Эта история, записанная позже неким хроникером и, скорее всего, вымышленная, все же довольно правдоподобна. Жара, гнетущая атмосфера Палаццо Веккьо с его душными аппартаментами на верхнем этаже и чередой унылых фресок, крик, нарушающий тишину послеобеденного оцепенения — все эти детали весьма убедительны, особенно для тех, кто знает, что такое флорентийское лето. А в последнем замечании Вазари слышится, словно пронзительное эхо чинквеченто, великая строка Данте, повествующая о Паоло и Франческе и их плотском грехе: «Quel giorno più non vi leggemmo avente» — «В тот день мы больше не читали» (книгу о Ланцелоте) [70].

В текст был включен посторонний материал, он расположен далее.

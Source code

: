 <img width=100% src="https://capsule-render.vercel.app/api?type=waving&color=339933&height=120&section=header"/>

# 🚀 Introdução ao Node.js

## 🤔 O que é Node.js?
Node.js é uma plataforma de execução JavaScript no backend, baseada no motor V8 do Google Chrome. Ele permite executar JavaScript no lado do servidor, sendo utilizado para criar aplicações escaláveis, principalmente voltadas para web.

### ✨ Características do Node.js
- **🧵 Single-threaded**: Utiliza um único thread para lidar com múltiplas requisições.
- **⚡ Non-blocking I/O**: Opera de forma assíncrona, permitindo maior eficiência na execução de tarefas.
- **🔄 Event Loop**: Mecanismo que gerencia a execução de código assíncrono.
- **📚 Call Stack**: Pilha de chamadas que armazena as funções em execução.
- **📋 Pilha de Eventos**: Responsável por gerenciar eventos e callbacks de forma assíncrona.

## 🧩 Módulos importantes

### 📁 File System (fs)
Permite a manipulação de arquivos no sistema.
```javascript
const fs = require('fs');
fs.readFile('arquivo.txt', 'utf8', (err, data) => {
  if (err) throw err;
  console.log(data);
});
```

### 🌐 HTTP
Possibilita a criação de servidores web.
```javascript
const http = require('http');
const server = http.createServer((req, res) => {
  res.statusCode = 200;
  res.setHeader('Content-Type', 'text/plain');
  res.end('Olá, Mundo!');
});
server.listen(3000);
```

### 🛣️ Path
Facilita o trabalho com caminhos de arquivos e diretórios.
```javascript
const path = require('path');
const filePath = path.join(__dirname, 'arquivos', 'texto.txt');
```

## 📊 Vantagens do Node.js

По следам великого герцога Козимо можно пройти и сегодня — по переходу, выстроенному специально для него, возможно, под руководством Вазари, и ведущего из душных комнат и коридоров Уффици через верхнюю часть Понте Веккьо, через церковь Санта Феличита и крыши домов на улице Гвиччардини до дворца Питти, который он купил и расширил для своей жены, не любившей Палаццо Веккьо. Такой воздушный вариант подземного хода (позволявший Козимо пройти из кабинетов в Уффици до дворца Питти, минуя улицы) прекрасно дополнял образ самого герцога и его правления: соглядатаи, испанцы, таинственность, кошачьи повадки — и потайной узкий мостик, ради удобства высокой особы оборудованный крышей.

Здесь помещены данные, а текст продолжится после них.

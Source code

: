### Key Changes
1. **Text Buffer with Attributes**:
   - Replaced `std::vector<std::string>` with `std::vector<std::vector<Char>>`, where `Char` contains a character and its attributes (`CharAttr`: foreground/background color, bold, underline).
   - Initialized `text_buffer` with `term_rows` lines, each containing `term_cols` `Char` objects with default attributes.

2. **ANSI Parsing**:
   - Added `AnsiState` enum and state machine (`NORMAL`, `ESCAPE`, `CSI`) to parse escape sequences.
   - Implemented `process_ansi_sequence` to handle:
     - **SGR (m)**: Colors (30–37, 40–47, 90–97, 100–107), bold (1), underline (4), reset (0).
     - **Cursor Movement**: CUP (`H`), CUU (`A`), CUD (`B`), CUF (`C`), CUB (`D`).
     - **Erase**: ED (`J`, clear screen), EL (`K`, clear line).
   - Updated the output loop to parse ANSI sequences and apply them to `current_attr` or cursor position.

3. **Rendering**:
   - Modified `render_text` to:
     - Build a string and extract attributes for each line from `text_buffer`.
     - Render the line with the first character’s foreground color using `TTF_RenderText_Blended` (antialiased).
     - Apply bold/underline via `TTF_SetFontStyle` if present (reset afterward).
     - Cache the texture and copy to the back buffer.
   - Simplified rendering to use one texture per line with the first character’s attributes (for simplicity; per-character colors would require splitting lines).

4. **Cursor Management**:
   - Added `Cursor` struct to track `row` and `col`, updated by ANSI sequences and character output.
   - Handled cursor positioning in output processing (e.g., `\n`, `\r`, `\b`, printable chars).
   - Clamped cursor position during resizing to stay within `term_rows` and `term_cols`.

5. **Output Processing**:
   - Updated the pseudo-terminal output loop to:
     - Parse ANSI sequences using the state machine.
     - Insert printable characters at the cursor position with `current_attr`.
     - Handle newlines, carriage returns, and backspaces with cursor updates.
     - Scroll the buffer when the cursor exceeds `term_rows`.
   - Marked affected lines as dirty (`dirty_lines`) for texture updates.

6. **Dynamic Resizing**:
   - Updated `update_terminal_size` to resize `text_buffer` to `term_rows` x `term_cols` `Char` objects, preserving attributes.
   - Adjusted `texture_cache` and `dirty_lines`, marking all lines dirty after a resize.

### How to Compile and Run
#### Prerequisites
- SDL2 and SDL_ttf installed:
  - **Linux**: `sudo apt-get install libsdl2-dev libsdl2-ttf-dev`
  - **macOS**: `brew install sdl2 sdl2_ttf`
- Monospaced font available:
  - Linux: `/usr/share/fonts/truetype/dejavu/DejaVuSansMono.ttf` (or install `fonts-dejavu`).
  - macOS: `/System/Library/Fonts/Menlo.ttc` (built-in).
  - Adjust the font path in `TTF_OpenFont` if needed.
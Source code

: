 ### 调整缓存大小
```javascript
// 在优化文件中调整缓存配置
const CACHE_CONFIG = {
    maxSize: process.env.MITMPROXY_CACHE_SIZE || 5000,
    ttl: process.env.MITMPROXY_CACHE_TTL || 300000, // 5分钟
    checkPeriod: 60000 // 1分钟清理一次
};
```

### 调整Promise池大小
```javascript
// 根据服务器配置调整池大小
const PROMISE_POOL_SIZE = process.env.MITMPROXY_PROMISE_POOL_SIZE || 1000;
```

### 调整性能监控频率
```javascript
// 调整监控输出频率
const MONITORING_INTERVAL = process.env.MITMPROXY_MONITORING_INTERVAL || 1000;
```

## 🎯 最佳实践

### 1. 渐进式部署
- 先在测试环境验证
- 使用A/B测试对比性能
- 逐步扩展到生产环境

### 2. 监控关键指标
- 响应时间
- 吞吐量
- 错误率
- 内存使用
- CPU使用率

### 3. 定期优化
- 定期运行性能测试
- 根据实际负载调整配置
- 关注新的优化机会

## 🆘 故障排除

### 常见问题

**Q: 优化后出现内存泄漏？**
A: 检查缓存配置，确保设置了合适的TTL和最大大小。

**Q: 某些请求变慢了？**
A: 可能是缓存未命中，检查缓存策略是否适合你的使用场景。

Для исправления флорентийских нравов, которые клеймил еще Савонарола, Козимо принял законы против содомии и скотоложства, однако их постоянно нарушали, и примером тому могла послужить та же герцогская коллекция скульптур. Во Флоренции всегда были распространены гомосексуализм и бисексуализм. Создается впечатление, что в семействе Медичи эти отклонения носили такой же наследственный характер, что и подагра; по сути дела, черты женственности, свойственные последним Медичи, их подспудное отвращение к женщинам привели к угасанию рода; наследников становилось все меньше, они были все слабее, и, наконец, тучный Джан Гастоне уже не произвел на свет ни одного потомка. Во Франции род пресекся на сыне Екатерины Медичи, Генрихе Ш, который появился на балу в Шенонсо по случаю своего восшествия на престол в женском платье [71]. «Классическим примером», однако, могут служить застолья у Лоренцо Великолепного, которые славились своими «греческими» обычаями и где Микеланджело встретился с Полициано; любовь к юношам здесь, при дворе Медичи, казалась делом таким же естественным, как и на «симпозиуме» [72].